Cześć kochani!
Niedawno na moim Twitterze podzieliłam się z wami zdjęciem mojego tatuażu. Dużo z was się nim zainteresowało i wciąż padały pytania: Bardzo bolało? Jakie ma dla ciebie znaczenie? Będziesz miała ich więcej?
Muszę przyznać, że zastanawiałam się trochę nad tym czy napisać o tym notkę, aż doszłam do wniosku, że rąbek historii tego tatuażu mogę ujawnić. Zacznę może od pytania czy bolało mnie bardzo. Szczerze mówiąc, spodziewałam się niesamowitego bólu, bałam się nawet, że nie dam rady i w pewnym momencie z paniki zaczęłam planować ucieczkę, ale na szczęście przyszła ze mną moja mama, która wspierała mnie tak bardzo, że postanowiła sobie również zrobić tatuaż - oniemiałam wtedy.
Byłam zaskoczona i pełna podziwu jej odwagi - no bo hej! to nie jest napis, który można zmyć po miesiącu, tylko coś co jest z nami do końca życia!

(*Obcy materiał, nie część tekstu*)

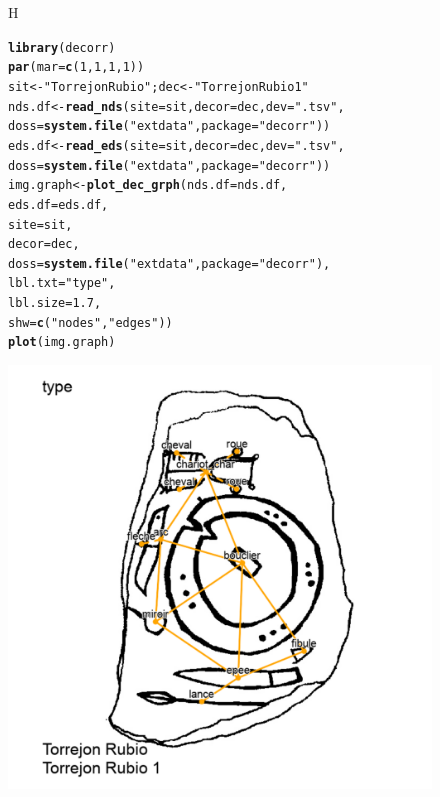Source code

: \documentclass[article]{jss}\usepackage[]{graphicx}\usepackage[]{color}
\makeatletter
\def\maxwidth{ %
  \ifdim\Gin@nat@width>\linewidth
    \linewidth
  \else
    \Gin@nat@width
  \fi
}
\newcommand{\hlnum}[1]{\textcolor[rgb]{0.686,0.059,0.569}{#1}}%
\newcommand{\hlstr}[1]{\textcolor[rgb]{0.192,0.494,0.8}{#1}}%
\newcommand{\hlstd}[1]{\textcolor[rgb]{0.345,0.345,0.345}{#1}}%
\newcommand{\hlkwb}[1]{\textcolor[rgb]{0.69,0.353,0.396}{#1}}%
\newcommand{\hlkwc}[1]{\textcolor[rgb]{0.333,0.667,0.333}{#1}}%
\newcommand{\hlkwd}[1]{\textcolor[rgb]{0.737,0.353,0.396}{\textbf{#1}}}%
\newenvironment{kframe}{%
 \def\at@end@of@kframe{}%
 \ifinner\ifhmode%
  \def\at@end@of@kframe{\end{minipage}}%
  \begin{minipage}{\columnwidth}%
 \fi\fi%
 \def\FrameCommand##1{\hskip\@totalleftmargin \hskip-\fboxsep
 \colorbox{shadecolor}{##1}\hskip-\fboxsep
     \hskip-\linewidth \hskip-\@totalleftmargin \hskip\columnwidth}%
 \MakeFramed {\advance\hsize-\width
   \@totalleftmargin\z@ \linewidth\hsize
   \@setminipage}}%
 {\par\unskip\endMakeFramed%
 \at@end@of@kframe}
\newenvironment{knitrout}{}{} %
\makeatother
\begin{document}
\begin{figure}{H}
\centering
\begin{knitrout}
\color{fgcolor}\begin{kframe}
\begin{alltt}
\hlkwd{library}\hlstd{(decorr)}
\hlkwd{par}\hlstd{(}\hlkwc{mar}\hlstd{=}\hlkwd{c}\hlstd{(}\hlnum{1}\hlstd{,}\hlnum{1}\hlstd{,}\hlnum{1}\hlstd{,}\hlnum{1}\hlstd{) )}
\hlstd{sit} \hlkwb{<-} \hlstr{"Torrejon Rubio"} \hlstd{; dec} \hlkwb{<-} \hlstr{"Torrejon Rubio 1"}
\hlstd{nds.df} \hlkwb{<-} \hlkwd{read_nds}\hlstd{(}\hlkwc{site} \hlstd{= sit,} \hlkwc{decor} \hlstd{= dec,} \hlkwc{dev} \hlstd{=} \hlstr{".tsv"}\hlstd{,}
                   \hlkwc{doss} \hlstd{=} \hlkwd{system.file}\hlstd{(}\hlstr{"extdata"}\hlstd{,} \hlkwc{package} \hlstd{=} \hlstr{"decorr"}\hlstd{))}
\hlstd{eds.df} \hlkwb{<-} \hlkwd{read_eds}\hlstd{(}\hlkwc{site} \hlstd{= sit,} \hlkwc{decor} \hlstd{= dec,} \hlkwc{dev} \hlstd{=} \hlstr{".tsv"}\hlstd{,}
                   \hlkwc{doss} \hlstd{=} \hlkwd{system.file}\hlstd{(}\hlstr{"extdata"}\hlstd{,} \hlkwc{package} \hlstd{=} \hlstr{"decorr"}\hlstd{))}
\hlstd{img.graph} \hlkwb{<-} \hlkwd{plot_dec_grph}\hlstd{(}\hlkwc{nds.df} \hlstd{= nds.df,}
                           \hlkwc{eds.df} \hlstd{= eds.df,}
                           \hlkwc{site} \hlstd{= sit,}
                           \hlkwc{decor} \hlstd{= dec,}
                           \hlkwc{doss} \hlstd{=} \hlkwd{system.file}\hlstd{(}\hlstr{"extdata"}\hlstd{,} \hlkwc{package} \hlstd{=} \hlstr{"decorr"}\hlstd{),}
                           \hlkwc{lbl.txt} \hlstd{=} \hlstr{"type"}\hlstd{,}
                           \hlkwc{lbl.size}\hlstd{=}\hlnum{1.7}\hlstd{,}
                           \hlkwc{shw} \hlstd{=} \hlkwd{c}\hlstd{(}\hlstr{"nodes"}\hlstd{,}\hlstr{"edges"}\hlstd{))}
\hlkwd{plot}\hlstd{(img.graph)}
\end{alltt}
\end{kframe}
\includegraphics[width=\maxwidth]{figure/plotcm-1} 


\end{knitrout}
\end{figure}
\end{document}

Moja mama poszła jako pierwsza. Mimo widocznego bólu na twarzy mojej mamy przypomniałam sobie właśnie wtedy dlaczego przyszłam zrobić sobie ten tatuaż. Miał on symbolizować zamknięcie pewnego rozdziału, który ukształtował mój charakter, zmieniłam nastawienie do życia i wszystko co było bolesne- zniosłam. Kiedy przyszła moja kolej to mimo stresu, usiadłam odważnie na siedzeniu, oparłam się o oparcie, zamknęłam oczy i na mój znak tatuażysta zaczął robić mój tatuaż. Zajęło to maksymalnie jakieś 4 minuty. Ból jest do zniesienia, mogę to porównać troszkę do przypalania skóry - bo takie było moje odczucie, ale tak jak pisałam wcześniej, ten ból da się znieść. Widok tego napisu na mojej ręce wzruszył mnie bardzo mocno. Teraz zawsze kiedy mam ciężki dzień lub przechodzę przez trudny czas to zerkam na mój tatuaż i przypominam sobie dlaczego go zrobiłam, zaciskam pięści, podnoszę się i walczę o lepszy dzień, ponieważ jestem silna! Nie wiem czy będę miała ich więcej, zobaczę co czas pokaże.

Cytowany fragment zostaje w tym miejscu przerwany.